#### [WORK ITEM]
Return only the stretch of the material below that begins with the line containing "प्रजानां पतयः प्रभुम्" and ends with the line containing "तस्यां सहिता गन्धर्वाप्सरसस्तथा", exactly; both of those lines belong to it.
*** DATASET RECORDS Section Begins ***
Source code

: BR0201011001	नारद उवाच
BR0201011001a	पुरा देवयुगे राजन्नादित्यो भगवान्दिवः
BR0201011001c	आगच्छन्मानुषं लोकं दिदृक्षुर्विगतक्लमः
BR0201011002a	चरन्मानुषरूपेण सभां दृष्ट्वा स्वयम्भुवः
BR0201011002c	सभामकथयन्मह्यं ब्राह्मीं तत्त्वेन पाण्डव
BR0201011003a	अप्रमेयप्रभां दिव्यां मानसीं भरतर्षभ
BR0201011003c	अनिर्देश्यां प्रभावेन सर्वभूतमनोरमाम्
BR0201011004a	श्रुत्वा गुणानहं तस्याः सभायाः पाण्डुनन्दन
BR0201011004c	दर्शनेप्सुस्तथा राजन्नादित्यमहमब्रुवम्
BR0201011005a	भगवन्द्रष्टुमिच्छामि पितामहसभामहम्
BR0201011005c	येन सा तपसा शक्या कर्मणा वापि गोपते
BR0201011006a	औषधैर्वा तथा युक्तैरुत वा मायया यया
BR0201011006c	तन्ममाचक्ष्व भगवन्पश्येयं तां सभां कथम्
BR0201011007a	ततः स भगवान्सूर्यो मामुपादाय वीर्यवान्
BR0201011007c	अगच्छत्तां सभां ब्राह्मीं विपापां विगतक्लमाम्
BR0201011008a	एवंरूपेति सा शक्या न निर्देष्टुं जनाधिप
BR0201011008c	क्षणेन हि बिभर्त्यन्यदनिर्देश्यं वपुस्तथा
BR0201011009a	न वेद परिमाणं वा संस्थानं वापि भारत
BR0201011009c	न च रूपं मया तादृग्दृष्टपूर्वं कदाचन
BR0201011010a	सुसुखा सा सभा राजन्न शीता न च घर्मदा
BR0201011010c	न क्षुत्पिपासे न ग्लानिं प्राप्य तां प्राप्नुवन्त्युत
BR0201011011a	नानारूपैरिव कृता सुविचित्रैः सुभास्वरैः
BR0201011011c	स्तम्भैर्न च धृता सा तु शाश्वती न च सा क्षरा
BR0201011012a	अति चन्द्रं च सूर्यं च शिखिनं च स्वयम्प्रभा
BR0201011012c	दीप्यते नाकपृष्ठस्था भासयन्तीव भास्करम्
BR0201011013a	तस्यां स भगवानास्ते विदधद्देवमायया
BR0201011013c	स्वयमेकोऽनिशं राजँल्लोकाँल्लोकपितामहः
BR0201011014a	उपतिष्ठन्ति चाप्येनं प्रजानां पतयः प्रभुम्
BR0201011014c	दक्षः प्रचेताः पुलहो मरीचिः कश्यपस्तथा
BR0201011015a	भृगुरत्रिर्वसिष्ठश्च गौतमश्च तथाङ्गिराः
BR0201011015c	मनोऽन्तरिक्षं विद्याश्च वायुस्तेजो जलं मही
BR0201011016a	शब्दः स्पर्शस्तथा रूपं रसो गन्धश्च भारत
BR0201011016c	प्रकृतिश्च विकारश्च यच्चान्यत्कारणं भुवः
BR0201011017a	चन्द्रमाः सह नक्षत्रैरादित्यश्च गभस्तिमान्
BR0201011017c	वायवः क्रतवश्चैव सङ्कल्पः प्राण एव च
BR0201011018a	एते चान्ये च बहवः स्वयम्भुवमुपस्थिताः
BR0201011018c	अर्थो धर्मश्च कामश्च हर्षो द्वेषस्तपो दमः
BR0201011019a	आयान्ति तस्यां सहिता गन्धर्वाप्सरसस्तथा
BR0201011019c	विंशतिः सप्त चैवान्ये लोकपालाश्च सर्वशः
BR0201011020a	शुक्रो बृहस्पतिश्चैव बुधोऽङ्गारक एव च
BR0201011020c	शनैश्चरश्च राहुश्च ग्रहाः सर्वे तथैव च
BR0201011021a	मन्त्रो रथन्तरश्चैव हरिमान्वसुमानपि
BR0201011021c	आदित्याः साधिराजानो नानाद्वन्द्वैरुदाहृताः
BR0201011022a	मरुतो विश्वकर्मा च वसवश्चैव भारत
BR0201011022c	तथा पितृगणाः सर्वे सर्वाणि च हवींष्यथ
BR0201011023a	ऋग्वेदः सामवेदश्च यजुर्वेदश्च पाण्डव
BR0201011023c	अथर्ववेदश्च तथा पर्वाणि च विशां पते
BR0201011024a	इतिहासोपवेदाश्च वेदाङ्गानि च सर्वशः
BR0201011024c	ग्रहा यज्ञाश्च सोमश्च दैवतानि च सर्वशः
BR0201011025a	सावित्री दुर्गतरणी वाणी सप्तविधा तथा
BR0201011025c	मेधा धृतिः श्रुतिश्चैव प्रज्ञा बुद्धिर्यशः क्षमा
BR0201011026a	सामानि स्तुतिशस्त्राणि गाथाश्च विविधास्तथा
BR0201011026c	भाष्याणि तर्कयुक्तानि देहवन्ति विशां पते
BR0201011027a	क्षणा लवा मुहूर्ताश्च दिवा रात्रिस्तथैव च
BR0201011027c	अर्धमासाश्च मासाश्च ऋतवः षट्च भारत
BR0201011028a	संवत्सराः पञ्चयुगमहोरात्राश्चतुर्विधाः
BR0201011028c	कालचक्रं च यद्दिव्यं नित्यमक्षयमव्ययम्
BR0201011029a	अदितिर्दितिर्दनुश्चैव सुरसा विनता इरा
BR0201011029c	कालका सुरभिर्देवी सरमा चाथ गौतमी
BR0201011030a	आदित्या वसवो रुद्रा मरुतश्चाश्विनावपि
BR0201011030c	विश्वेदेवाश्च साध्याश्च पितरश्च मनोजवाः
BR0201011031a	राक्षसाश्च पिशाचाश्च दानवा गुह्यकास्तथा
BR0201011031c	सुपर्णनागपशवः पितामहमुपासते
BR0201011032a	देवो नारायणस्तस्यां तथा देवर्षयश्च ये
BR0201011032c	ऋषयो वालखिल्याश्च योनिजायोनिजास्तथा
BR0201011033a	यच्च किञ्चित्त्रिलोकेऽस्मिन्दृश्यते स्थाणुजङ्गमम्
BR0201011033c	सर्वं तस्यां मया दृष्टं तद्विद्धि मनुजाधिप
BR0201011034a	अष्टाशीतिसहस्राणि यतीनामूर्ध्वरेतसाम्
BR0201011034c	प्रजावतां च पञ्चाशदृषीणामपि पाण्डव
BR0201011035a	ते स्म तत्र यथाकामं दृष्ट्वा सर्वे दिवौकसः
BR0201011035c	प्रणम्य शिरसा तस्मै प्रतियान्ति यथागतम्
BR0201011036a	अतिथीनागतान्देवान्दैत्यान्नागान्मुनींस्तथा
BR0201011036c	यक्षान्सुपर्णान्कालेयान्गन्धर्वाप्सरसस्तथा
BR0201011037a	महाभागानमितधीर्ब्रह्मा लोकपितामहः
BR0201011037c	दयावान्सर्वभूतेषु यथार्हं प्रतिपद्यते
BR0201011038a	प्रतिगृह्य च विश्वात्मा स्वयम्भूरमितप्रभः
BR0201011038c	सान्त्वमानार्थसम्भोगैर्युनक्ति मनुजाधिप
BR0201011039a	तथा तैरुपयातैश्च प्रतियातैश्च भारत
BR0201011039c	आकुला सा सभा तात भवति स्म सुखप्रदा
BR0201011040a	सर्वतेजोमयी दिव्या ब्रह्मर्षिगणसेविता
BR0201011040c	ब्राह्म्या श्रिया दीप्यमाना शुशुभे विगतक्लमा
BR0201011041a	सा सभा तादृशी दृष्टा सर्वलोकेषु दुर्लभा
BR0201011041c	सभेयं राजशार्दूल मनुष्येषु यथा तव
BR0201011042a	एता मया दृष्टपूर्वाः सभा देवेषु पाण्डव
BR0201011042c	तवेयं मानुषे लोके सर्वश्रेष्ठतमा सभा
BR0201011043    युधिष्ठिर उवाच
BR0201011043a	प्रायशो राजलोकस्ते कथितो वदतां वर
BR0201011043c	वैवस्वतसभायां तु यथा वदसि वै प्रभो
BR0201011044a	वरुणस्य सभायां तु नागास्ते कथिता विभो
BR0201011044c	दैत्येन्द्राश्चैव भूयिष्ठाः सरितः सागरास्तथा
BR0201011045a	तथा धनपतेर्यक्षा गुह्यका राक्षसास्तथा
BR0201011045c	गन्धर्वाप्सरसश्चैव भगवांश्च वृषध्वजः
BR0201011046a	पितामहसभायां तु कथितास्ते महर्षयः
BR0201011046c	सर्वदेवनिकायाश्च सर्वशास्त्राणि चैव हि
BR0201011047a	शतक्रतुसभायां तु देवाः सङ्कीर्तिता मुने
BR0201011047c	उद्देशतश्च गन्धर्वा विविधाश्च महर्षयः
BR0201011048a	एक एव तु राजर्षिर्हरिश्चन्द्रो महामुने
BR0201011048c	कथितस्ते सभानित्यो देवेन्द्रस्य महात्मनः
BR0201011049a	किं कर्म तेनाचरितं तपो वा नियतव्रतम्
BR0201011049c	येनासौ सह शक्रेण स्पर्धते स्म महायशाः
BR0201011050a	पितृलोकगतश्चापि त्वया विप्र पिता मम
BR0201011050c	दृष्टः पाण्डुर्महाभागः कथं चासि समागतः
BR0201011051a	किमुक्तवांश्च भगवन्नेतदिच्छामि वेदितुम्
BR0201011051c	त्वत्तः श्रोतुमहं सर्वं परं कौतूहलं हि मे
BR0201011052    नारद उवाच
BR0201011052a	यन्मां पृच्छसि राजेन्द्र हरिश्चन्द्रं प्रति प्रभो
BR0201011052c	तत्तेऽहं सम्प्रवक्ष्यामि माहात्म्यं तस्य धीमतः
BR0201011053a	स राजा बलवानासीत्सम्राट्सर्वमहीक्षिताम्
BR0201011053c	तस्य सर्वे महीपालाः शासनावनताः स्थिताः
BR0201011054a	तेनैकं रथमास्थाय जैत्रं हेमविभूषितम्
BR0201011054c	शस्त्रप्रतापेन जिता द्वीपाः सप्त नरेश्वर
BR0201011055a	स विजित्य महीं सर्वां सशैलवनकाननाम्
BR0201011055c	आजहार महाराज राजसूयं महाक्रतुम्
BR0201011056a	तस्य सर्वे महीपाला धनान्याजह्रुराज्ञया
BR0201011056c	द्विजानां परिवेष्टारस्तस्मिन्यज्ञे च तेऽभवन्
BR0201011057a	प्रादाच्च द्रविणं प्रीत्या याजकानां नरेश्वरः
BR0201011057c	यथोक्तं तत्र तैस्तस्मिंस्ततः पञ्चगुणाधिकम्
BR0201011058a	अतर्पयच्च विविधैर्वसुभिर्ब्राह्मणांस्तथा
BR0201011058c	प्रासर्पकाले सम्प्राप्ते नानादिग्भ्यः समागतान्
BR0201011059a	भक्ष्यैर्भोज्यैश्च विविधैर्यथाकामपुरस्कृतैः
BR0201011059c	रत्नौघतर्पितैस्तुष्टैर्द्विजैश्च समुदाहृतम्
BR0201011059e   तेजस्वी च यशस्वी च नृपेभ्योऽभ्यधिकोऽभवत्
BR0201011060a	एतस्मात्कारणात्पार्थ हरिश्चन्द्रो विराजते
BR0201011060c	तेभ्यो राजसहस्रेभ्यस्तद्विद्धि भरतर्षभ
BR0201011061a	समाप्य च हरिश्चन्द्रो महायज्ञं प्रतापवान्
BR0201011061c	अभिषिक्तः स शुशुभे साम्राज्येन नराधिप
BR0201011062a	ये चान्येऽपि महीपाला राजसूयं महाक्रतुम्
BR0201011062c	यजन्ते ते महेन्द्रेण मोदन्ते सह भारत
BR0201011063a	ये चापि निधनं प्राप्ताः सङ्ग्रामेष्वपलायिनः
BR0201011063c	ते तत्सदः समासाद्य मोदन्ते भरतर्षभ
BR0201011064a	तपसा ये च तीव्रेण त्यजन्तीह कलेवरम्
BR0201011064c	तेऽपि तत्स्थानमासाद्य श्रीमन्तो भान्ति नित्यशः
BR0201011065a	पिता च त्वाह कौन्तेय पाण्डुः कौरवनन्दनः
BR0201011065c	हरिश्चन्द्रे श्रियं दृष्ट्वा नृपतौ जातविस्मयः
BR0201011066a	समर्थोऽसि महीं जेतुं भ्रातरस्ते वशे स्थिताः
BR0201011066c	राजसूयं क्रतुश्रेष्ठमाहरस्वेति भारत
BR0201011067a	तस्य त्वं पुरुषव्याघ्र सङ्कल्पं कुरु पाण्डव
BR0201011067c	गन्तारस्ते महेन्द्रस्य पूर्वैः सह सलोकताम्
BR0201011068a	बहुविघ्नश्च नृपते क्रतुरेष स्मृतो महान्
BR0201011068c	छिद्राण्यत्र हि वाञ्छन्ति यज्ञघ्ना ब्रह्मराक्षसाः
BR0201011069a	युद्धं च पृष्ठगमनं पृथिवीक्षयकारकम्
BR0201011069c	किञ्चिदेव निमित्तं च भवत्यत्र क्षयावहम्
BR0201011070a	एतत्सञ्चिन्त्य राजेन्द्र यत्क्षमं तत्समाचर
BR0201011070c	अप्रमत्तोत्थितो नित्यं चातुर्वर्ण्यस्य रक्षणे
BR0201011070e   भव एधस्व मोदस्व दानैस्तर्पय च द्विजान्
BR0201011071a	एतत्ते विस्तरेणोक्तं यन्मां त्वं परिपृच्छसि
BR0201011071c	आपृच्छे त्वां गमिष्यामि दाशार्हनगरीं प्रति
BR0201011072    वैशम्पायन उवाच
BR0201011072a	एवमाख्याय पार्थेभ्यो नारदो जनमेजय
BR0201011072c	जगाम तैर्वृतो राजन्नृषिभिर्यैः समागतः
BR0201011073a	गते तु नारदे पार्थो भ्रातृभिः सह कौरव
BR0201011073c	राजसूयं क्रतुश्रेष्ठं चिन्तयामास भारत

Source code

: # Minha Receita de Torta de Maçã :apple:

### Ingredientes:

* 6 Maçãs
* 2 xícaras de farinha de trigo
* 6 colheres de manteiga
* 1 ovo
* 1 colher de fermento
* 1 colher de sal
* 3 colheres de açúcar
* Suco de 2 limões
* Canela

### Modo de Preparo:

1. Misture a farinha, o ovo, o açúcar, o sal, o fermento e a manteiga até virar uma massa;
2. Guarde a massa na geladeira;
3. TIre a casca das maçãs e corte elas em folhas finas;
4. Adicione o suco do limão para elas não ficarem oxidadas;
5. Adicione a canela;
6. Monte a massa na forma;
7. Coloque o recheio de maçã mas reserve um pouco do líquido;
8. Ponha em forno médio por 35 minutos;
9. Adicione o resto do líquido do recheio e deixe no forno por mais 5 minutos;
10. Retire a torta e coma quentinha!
*** DATASET RECORDS Section Ends ***
#### [RESULT OF THIS TASK]
BR0201011014a	उपतिष्ठन्ति चाप्येनं प्रजानां पतयः प्रभुम्
BR0201011014c	दक्षः प्रचेताः पुलहो मरीचिः कश्यपस्तथा
BR0201011015a	भृगुरत्रिर्वसिष्ठश्च गौतमश्च तथाङ्गिराः
BR0201011015c	मनोऽन्तरिक्षं विद्याश्च वायुस्तेजो जलं मही
BR0201011016a	शब्दः स्पर्शस्तथा रूपं रसो गन्धश्च भारत
BR0201011016c	प्रकृतिश्च विकारश्च यच्चान्यत्कारणं भुवः
BR0201011017a	चन्द्रमाः सह नक्षत्रैरादित्यश्च गभस्तिमान्
BR0201011017c	वायवः क्रतवश्चैव सङ्कल्पः प्राण एव च
BR0201011018a	एते चान्ये च बहवः स्वयम्भुवमुपस्थिताः
BR0201011018c	अर्थो धर्मश्च कामश्च हर्षो द्वेषस्तपो दमः
BR0201011019a	आयान्ति तस्यां सहिता गन्धर्वाप्सरसस्तथा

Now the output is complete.